Pocas relaciones dan tanto lugar a la reflexión como la relación de pareja. Es el vínculo elegido por excelencia (desde nuestro pequeño margen de libertad). Porque no podemos elegir a nuestros padres, hermanos o incluso a nuestros hijos. Pero a la pareja, al menos en este lugar del mundo, se pone en juego el libre albedrío.
No obstante, no seamos ilusos: la elección de nuestro partenaire se encuentra influida por factores inconscientes que van más allá de nuestra propia voluntad. No cualquiera nos viene bien. La historia vital se pone en juego en esta decisión. Los vínculos primarios (especialmente con nuestros padres o con quienes se encargaron de nuestro cuidado) juegan un rol muy importante en nuestras elecciones, porque son los que definen los patrones vinculares que más adelante reproducimos a lo largo de nuestras vidas.

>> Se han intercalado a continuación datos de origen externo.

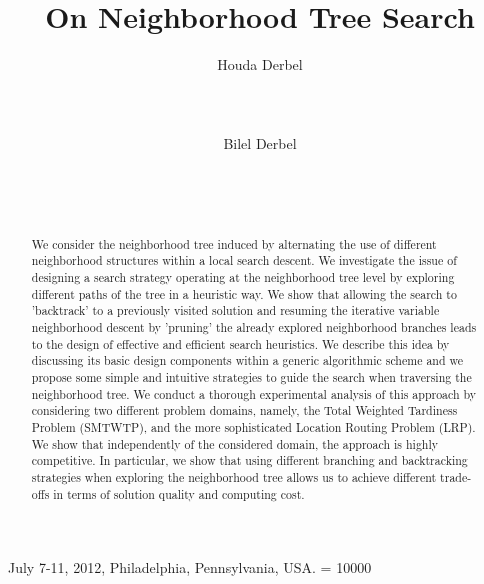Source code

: \documentclass{acm_proc_article-sp}
\begin{document}
 {July 7-11, 2012, Philadelphia, Pennsylvania, USA.}
    \widowpenalty = 10000
    
\title{On Neighborhood Tree Search}
 \author{
\alignauthor
Houda Derbel\\
       \\
       \\
       \\
\alignauthor
Bilel Derbel\\
       \\
       \\
       \\
}

\date{}

\maketitle
\begin{abstract}
We consider the neighborhood tree induced by alternating the use of different neighborhood structures within a local search descent. We investigate the issue of designing a search strategy operating at the neighborhood tree level by exploring different paths of the tree in a heuristic way. We show that allowing the search to 'backtrack' to a previously visited solution and resuming the iterative variable neighborhood descent by 'pruning' the already explored neighborhood branches leads to the design of effective and efficient search heuristics. We describe this idea by discussing its basic design components within a generic algorithmic scheme and we propose some simple and intuitive strategies to guide the search when traversing the neighborhood tree. We conduct a thorough experimental analysis of this approach by considering two different problem domains, namely, the Total Weighted Tardiness Problem (SMTWTP), and the more sophisticated Location Routing Problem (LRP). We show that  independently of the considered domain, the approach is highly competitive. In particular, we show that using different branching and backtracking strategies when exploring the neighborhood tree allows us to achieve different trade-offs in terms of solution quality and computing cost.
\end{abstract}
\end{document}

La pareja, en el mejor de lo casos, se da por la unión de dos personas que consienten la relación; se comprometen a amarse, apoyarse y acompañarse mutuamente durante un trayecto de su vida.
Elegimos a esa persona porque consideramos que nuestra existencia puede ser mejor, porque suma aspectos positivos, porque podemos compartir un proyecto de vida juntos. No obstante, tenemos en claro que, si esa persona se va de nuestro lado, podemos seguir viviendo sin ella, por mucho que duela.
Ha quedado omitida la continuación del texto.